» Aim of the exercise: When you spot the word "ground" in a line of the data below, copy that line.

» Record set:
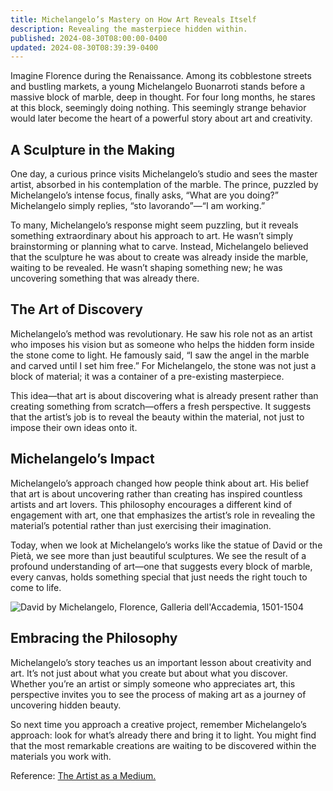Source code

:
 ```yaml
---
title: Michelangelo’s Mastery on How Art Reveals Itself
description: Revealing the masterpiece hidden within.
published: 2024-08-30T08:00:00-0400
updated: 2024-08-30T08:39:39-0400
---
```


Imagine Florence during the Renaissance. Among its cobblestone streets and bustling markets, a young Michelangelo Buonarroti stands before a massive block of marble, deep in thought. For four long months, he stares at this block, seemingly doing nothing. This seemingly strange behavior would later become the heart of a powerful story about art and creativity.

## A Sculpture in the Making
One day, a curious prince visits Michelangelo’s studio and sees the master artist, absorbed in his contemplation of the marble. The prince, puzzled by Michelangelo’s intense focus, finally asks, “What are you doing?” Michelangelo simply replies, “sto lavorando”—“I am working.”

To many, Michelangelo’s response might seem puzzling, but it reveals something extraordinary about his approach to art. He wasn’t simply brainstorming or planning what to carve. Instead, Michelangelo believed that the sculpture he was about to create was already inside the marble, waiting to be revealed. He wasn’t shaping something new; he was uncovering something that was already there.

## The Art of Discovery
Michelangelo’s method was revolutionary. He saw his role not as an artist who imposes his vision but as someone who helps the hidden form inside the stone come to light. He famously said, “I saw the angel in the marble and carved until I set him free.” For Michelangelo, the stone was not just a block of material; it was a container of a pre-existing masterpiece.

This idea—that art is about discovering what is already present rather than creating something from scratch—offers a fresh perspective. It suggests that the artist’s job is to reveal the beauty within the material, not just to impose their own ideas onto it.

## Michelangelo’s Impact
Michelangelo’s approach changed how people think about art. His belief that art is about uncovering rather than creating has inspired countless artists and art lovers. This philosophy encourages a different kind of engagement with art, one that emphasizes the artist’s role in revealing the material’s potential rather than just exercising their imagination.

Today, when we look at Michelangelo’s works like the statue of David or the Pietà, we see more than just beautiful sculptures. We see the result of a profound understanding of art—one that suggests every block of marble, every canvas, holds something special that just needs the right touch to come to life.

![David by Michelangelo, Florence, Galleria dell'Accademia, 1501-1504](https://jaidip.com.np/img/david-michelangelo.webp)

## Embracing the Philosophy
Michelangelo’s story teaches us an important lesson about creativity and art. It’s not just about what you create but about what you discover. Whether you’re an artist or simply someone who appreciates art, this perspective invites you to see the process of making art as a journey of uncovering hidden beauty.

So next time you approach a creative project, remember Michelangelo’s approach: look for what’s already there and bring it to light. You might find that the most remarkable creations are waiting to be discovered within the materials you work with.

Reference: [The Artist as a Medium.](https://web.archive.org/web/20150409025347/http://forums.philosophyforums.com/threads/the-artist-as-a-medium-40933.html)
* * *
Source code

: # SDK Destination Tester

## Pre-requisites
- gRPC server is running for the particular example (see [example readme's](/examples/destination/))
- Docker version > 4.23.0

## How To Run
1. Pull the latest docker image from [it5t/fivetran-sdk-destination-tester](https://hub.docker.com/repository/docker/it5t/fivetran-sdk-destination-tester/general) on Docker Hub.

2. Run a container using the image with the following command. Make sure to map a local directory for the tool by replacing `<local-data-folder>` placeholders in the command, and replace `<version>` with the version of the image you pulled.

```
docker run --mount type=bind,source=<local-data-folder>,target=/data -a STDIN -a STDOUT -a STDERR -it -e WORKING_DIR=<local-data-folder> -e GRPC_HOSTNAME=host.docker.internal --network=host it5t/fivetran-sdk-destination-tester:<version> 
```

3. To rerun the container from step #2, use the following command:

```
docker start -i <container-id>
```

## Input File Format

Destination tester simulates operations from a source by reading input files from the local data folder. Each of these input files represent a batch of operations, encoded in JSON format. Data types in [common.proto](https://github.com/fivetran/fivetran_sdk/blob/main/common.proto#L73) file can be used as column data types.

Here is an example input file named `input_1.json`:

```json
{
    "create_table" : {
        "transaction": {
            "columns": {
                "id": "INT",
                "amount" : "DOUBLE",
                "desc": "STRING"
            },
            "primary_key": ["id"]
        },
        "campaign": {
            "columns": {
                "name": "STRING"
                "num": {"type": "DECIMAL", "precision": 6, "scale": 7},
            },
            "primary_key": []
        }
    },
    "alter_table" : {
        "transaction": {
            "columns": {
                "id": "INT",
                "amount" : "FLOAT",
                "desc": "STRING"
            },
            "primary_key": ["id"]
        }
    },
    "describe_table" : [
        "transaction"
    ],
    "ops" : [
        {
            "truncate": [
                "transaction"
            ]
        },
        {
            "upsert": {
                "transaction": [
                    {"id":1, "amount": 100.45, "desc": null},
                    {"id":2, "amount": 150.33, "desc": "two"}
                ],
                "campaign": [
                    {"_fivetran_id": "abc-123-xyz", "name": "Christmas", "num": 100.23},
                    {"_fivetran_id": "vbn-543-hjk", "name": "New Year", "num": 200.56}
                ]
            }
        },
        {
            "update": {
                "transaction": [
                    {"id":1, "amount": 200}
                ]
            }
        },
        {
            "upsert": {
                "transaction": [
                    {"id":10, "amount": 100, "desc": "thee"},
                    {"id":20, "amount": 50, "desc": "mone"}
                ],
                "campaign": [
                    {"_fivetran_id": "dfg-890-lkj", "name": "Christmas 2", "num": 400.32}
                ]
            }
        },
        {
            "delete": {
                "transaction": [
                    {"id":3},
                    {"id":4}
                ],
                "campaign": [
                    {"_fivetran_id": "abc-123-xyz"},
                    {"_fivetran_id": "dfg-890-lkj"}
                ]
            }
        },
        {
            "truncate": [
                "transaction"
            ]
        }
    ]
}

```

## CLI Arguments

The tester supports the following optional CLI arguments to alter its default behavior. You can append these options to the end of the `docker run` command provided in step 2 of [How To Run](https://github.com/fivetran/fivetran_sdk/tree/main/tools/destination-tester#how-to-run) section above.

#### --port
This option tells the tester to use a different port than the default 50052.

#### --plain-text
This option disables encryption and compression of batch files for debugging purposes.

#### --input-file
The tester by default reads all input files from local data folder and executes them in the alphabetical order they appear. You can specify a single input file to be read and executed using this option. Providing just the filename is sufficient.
==
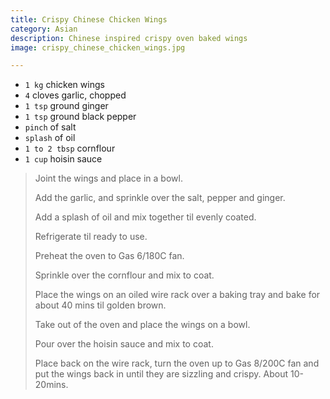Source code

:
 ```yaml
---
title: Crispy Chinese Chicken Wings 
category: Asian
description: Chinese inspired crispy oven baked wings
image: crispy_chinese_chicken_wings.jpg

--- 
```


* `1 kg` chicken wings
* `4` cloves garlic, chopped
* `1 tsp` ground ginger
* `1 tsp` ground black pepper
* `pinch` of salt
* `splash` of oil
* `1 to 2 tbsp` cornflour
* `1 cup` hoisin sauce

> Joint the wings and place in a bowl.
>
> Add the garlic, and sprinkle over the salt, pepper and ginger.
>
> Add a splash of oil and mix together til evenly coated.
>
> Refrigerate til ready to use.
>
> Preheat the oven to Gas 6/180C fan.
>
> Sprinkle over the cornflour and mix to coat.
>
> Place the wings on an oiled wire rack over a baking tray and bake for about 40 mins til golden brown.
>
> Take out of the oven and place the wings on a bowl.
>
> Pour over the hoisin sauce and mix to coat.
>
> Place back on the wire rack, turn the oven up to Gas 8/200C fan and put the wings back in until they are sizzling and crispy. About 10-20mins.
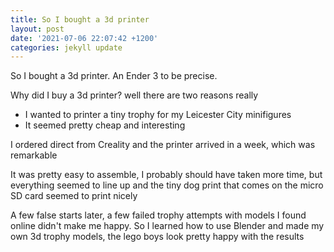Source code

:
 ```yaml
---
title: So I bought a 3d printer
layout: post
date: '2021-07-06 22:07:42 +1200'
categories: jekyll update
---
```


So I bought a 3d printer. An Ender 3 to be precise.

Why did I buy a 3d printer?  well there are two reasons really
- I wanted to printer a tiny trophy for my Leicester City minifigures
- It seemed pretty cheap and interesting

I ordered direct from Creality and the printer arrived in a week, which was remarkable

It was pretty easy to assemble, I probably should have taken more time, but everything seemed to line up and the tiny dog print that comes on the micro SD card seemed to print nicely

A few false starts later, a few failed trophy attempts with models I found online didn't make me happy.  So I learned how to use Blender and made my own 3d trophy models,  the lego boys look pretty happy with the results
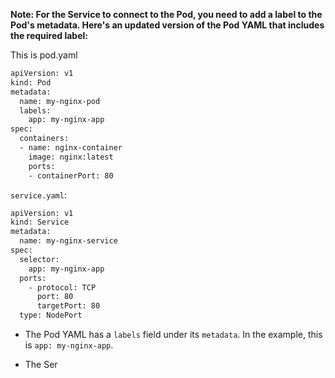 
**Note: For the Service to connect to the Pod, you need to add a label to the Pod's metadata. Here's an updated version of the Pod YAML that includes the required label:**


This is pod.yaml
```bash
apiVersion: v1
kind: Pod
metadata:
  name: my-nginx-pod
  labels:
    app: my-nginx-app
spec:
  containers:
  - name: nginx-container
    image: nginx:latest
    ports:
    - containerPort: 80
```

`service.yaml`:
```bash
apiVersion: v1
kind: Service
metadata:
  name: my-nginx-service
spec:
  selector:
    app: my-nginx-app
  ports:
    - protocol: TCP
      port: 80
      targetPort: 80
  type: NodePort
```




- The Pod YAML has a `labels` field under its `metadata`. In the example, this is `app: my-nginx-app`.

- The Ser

» Finished exercise:
* `1 tsp` ground ginger
* `1 tsp` ground black pepper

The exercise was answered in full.